Badass of the Week.

Finn McCool

A few years back I wrote about the mythical Irish warrior Cuchulainn and his adventures hurling sea monster bones at unsuspecting dumbshits, but honestly, any discussion regarding the great badasses of Ireland's folklore has to mention the man believed by many to be the biggest, toughest, and most epic hero to ever grace the Emerald Isle with his size 47 shoes and unbelievably-foul temper Finn McCool.

It all started back in the 3rd century AD.  Finn's pops, a dude named Cumhaill, was a pretty badass warrior who served in an asskicking association of knights and soldiers known as the Fianna.  Well one day Cumhaill decided he wanted to marry the daughter of a powerful, high-ranking Druid, so the Druid responded to this request by giving Cumhaill the finger and whacking him in the crunch really hard with a shillelagh.  Cumhaill, being the fearless, face-wrecking hardass that he was, wasn't going to be dissuaded by something as pathetic as a bone-shattering cudgel blow to the family jewels, so he busted into the Druid's house in the middle of the night, grabbed the girl, and carried her off into the darkness.  In my research I wasn't able to determine whether or not the blushing bride was a willing participant in this home invasion / eloping, but I suppose that when you're dealing with medieval marriages this is really only a minor detail.

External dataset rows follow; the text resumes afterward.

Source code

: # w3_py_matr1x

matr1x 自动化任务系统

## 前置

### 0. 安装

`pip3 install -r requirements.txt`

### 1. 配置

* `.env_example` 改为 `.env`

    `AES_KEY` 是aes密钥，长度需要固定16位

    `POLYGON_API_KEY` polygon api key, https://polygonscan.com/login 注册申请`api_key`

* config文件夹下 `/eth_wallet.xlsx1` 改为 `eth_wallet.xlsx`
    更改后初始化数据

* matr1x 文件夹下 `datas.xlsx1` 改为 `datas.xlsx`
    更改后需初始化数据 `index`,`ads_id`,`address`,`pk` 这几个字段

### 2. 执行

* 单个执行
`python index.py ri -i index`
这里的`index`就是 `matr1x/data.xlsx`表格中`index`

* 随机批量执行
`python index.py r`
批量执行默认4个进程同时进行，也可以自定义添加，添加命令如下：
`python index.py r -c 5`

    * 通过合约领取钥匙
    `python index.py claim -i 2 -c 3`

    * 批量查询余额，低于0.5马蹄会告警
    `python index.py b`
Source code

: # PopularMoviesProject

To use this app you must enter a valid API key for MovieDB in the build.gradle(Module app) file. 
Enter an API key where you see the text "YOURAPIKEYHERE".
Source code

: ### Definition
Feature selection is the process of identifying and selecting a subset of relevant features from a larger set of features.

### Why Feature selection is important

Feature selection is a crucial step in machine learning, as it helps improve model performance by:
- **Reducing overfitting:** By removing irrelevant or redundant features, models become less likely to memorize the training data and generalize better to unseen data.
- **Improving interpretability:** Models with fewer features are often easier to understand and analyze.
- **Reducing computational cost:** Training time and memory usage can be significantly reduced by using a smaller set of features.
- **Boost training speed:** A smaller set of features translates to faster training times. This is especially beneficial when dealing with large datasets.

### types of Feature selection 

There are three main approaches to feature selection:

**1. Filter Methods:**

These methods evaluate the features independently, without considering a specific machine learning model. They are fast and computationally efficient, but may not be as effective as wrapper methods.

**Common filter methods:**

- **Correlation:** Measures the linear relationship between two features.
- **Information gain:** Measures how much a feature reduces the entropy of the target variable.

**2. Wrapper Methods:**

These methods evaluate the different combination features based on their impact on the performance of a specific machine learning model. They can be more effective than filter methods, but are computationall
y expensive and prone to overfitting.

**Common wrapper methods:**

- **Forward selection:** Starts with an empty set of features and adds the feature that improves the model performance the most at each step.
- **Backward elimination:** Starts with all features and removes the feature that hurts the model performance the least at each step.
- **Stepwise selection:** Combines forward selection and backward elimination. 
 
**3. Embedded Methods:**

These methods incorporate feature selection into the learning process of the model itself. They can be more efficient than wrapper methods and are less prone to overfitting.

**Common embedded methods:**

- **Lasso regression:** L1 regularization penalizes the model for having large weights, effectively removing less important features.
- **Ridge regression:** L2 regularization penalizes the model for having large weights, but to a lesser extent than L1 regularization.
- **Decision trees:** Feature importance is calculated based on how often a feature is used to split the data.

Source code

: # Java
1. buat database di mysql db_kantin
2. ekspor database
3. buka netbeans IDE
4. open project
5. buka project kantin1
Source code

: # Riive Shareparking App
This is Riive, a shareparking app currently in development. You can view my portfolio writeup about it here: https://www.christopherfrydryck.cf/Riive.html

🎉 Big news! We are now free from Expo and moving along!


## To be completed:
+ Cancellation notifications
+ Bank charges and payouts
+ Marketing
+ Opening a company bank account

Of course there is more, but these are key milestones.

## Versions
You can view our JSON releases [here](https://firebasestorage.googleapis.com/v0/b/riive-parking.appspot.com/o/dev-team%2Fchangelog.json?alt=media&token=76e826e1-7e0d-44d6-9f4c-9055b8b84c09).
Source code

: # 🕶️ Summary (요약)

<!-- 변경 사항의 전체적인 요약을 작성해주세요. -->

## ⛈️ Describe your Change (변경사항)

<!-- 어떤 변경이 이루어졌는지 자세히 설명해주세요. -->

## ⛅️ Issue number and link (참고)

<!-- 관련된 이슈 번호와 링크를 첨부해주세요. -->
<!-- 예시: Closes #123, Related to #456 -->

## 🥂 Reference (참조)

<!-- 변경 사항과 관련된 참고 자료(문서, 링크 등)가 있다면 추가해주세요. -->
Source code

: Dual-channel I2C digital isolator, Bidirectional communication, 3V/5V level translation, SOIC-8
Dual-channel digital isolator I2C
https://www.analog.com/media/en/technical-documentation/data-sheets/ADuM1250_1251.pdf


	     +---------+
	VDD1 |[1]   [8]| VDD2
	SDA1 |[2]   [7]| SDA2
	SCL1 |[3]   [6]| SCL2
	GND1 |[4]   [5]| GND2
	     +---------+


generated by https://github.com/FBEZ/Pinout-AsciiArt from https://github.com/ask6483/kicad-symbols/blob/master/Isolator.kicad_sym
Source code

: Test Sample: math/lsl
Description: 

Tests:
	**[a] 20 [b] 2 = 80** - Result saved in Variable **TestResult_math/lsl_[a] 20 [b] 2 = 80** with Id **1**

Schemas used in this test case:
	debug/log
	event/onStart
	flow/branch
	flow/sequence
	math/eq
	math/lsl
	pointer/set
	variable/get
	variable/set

Unfortunately for poor Cumhaill, the Druid was in tight with the High King of Ireland a guy who went by the moniker Conn of the Hundred Battles and the bride-stealing Irishman would soon discover that it's never a good idea to step to a guy who has a badass epithet describing how many different military engagements he's somehow managed to survive.  Conn expelled Cumhaill from the Fianna, declared him an outlaw, and sent the fearsome, unstoppable brotherhood of knights out to capture and kill their former member.  The commander of the Fianna personally tracked Cumhaill down, kicked him head-first into a ditch, and promptly introduced his skull to the pointy end of a lance a few dozen times.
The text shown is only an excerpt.